= Required work =
In the copy, include no images, and repeat each entry precisely as written.

= Supplied data =

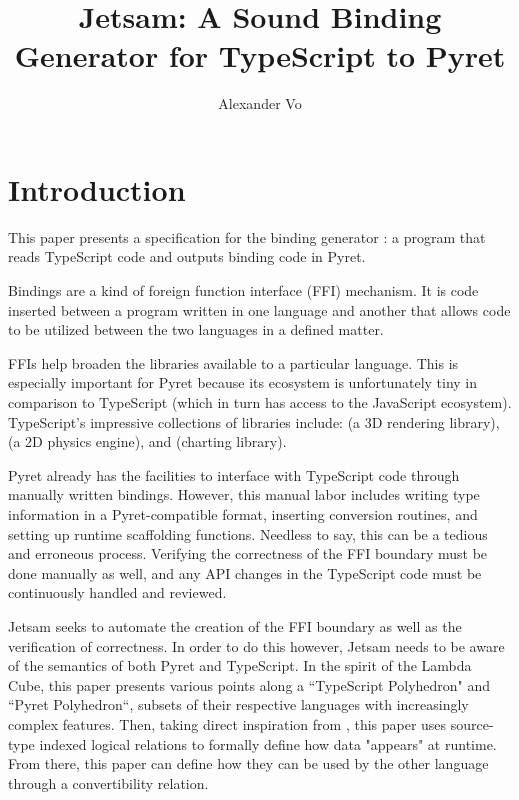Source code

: \documentclass{article}
\title{Jetsam: A Sound Binding Generator for TypeScript to Pyret}
\author{Alexander Vo}
\date{}
\begin{document}
	\maketitle
	\tableofcontents
	\pagebreak
	
	\section{Introduction}
	This paper presents a specification for the binding generator \textcite{JETSAM}: a program that reads TypeScript code and outputs binding code in Pyret.
	
	Bindings are a kind of foreign function interface (FFI) mechanism. It is code inserted between a program written in one language and another that allows code to be utilized between the two languages in a defined matter.
	
	FFIs help broaden the libraries available to a particular language. This is especially important for Pyret because its ecosystem is unfortunately tiny in comparison to TypeScript (which in turn has access to the JavaScript ecosystem). TypeScript's impressive collections of libraries include: \textcite{THREEJS} (a 3D rendering library), \textcite{MATTERJS} (a 2D physics engine), and \textcite{CHARTJS} (charting library).
	
	Pyret already has the facilities to interface with TypeScript code through manually written bindings. However, this manual labor includes writing type information in a Pyret-compatible format, inserting conversion routines, and setting up runtime scaffolding functions. Needless to say, this can be a tedious and erroneous process. Verifying the correctness of the FFI boundary must be done manually as well, and any API changes in the TypeScript code must be continuously handled and reviewed.
	
	Jetsam seeks to automate the creation of the FFI boundary as well as the verification of correctness. In order to do this however, Jetsam needs to be aware of the semantics of both Pyret and TypeScript. In the spirit of the Lambda Cube, this paper presents various points along a ``TypeScript Polyhedron" and ``Pyret Polyhedron``, subsets of their respective languages with increasingly complex features. Then, taking direct inspiration from \textcite{FFI}, this paper uses source-type indexed logical relations to formally define how data "appears" at runtime. From there, this paper can define how they can be used by the other language through a convertibility relation.
	
\end{document}
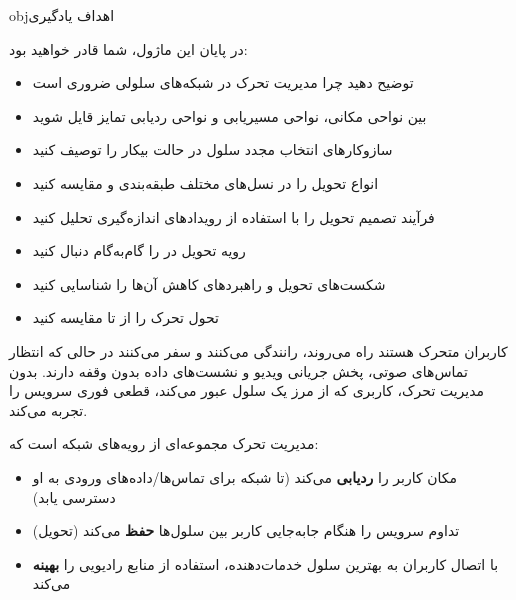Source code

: \begin{CNbox}[unbreakable]{obj}{اهداف یادگیری}

در پایان این ماژول، شما قادر خواهید بود:

\begin{itemize}
\tightlist
\item
  توضیح دهید چرا مدیریت تحرک در شبکه‌های سلولی ضروری است
\item
  بین نواحی مکانی، نواحی مسیریابی و نواحی ردیابی تمایز قایل شوید
\item
  سازوکارهای انتخاب مجدد سلول در حالت بیکار را توصیف کنید
\item
  انواع تحویل را در نسل‌های مختلف طبقه‌بندی و مقایسه کنید
\item
  فرآیند تصمیم تحویل را با استفاده از رویدادهای اندازه‌گیری تحلیل کنید
\item
  رویه تحویل  در  را گام‌به‌گام دنبال کنید
\item
  شکست‌های تحویل و راهبردهای کاهش آن‌ها را شناسایی کنید
\item
  تحول تحرک را از  تا  مقایسه کنید
\end{itemize}

\end{CNbox}



\CNchained{}

کاربران متحرک هستند  راه می‌روند، رانندگی می‌کنند و سفر می‌کنند در حالی که انتظار تماس‌های صوتی، پخش جریانی ویدیو و نشست‌های داده بدون وقفه دارند. بدون مدیریت تحرک، کاربری که از مرز یک سلول عبور می‌کند، قطعی فوری سرویس را تجربه می‌کند.


مدیریت تحرک مجموعه‌ای از رویه‌های شبکه است که:

\begin{itemize}
\tightlist
\item
  مکان کاربر را \textbf{ردیابی} می‌کند (تا شبکه برای تماس‌ها/\allowbreak{}داده‌های ورودی به او دسترسی یابد)
\item
  تداوم سرویس را هنگام جابه‌جایی کاربر بین سلول‌ها \textbf{حفظ} می‌کند (تحویل)
\item
  با اتصال کاربران به بهترین سلول خدمات‌دهنده، استفاده از منابع رادیویی را \textbf{بهینه} می‌کند
\end{itemize}


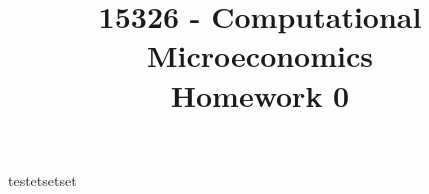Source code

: \documentclass{article}
\title{15326 - Computational Microeconomics\\
Homework 0}
\begin{document}
testetsetset
\end{document}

= Answer space =
Source code

: \documentclass{article}
\title{Jetsam: A Sound Binding Generator for TypeScript to Pyret}
\author{Alexander Vo}
\date{}
\begin{document}
	\maketitle
	\tableofcontents
	\pagebreak
	
	\section{Introduction}
	This paper presents a specification for the binding generator \textcite{JETSAM}: a program that reads TypeScript code and outputs binding code in Pyret.
	
	Bindings are a kind of foreign function interface (FFI) mechanism. It is code inserted between a program written in one language and another that allows code to be utilized between the two languages in a defined matter.
	
	FFIs help broaden the libraries available to a particular language. This is especially important for Pyret because its ecosystem is unfortunately tiny in comparison to TypeScript (which in turn has access to the JavaScript ecosystem). TypeScript's impressive collections of libraries include: \textcite{THREEJS} (a 3D rendering library), \textcite{MATTERJS} (a 2D physics engine), and \textcite{CHARTJS} (charting library).
	
	Pyret already has the facilities to interface with TypeScript code through manually written bindings. However, this manual labor includes writing type information in a Pyret-compatible format, inserting conversion routines, and setting up runtime scaffolding functions. Needless to say, this can be a tedious and erroneous process. Verifying the correctness of the FFI boundary must be done manually as well, and any API changes in the TypeScript code must be continuously handled and reviewed.
	
	Jetsam seeks to automate the creation of the FFI boundary as well as the verification of correctness. In order to do this however, Jetsam needs to be aware of the semantics of both Pyret and TypeScript. In the spirit of the Lambda Cube, this paper presents various points along a ``TypeScript Polyhedron" and ``Pyret Polyhedron``, subsets of their respective languages with increasingly complex features. Then, taking direct inspiration from \textcite{FFI}, this paper uses source-type indexed logical relations to formally define how data "appears" at runtime. From there, this paper can define how they can be used by the other language through a convertibility relation.
	
\end{document}
Source code

: \begin{CNbox}[unbreakable]{obj}{اهداف یادگیری}

در پایان این ماژول، شما قادر خواهید بود:

\begin{itemize}
\tightlist
\item
  توضیح دهید چرا مدیریت تحرک در شبکه‌های سلولی ضروری است
\item
  بین نواحی مکانی، نواحی مسیریابی و نواحی ردیابی تمایز قایل شوید
\item
  سازوکارهای انتخاب مجدد سلول در حالت بیکار را توصیف کنید
\item
  انواع تحویل را در نسل‌های مختلف طبقه‌بندی و مقایسه کنید
\item
  فرآیند تصمیم تحویل را با استفاده از رویدادهای اندازه‌گیری تحلیل کنید
\item
  رویه تحویل  در  را گام‌به‌گام دنبال کنید
\item
  شکست‌های تحویل و راهبردهای کاهش آن‌ها را شناسایی کنید
\item
  تحول تحرک را از  تا  مقایسه کنید
\end{itemize}

\end{CNbox}



\CNchained{}

کاربران متحرک هستند  راه می‌روند، رانندگی می‌کنند و سفر می‌کنند در حالی که انتظار تماس‌های صوتی، پخش جریانی ویدیو و نشست‌های داده بدون وقفه دارند. بدون مدیریت تحرک، کاربری که از مرز یک سلول عبور می‌کند، قطعی فوری سرویس را تجربه می‌کند.


مدیریت تحرک مجموعه‌ای از رویه‌های شبکه است که:

\begin{itemize}
\tightlist
\item
  مکان کاربر را \textbf{ردیابی} می‌کند (تا شبکه برای تماس‌ها/\allowbreak{}داده‌های ورودی به او دسترسی یابد)
\item
  تداوم سرویس را هنگام جابه‌جایی کاربر بین سلول‌ها \textbf{حفظ} می‌کند (تحویل)
\item
  با اتصال کاربران به بهترین سلول خدمات‌دهنده، استفاده از منابع رادیویی را \textbf{بهینه} می‌کند
\end{itemize}


Source code

: \documentclass{article}
\title{15326 - Computational Microeconomics\\
Homework 0}
\begin{document}
testetsetset
\end{document}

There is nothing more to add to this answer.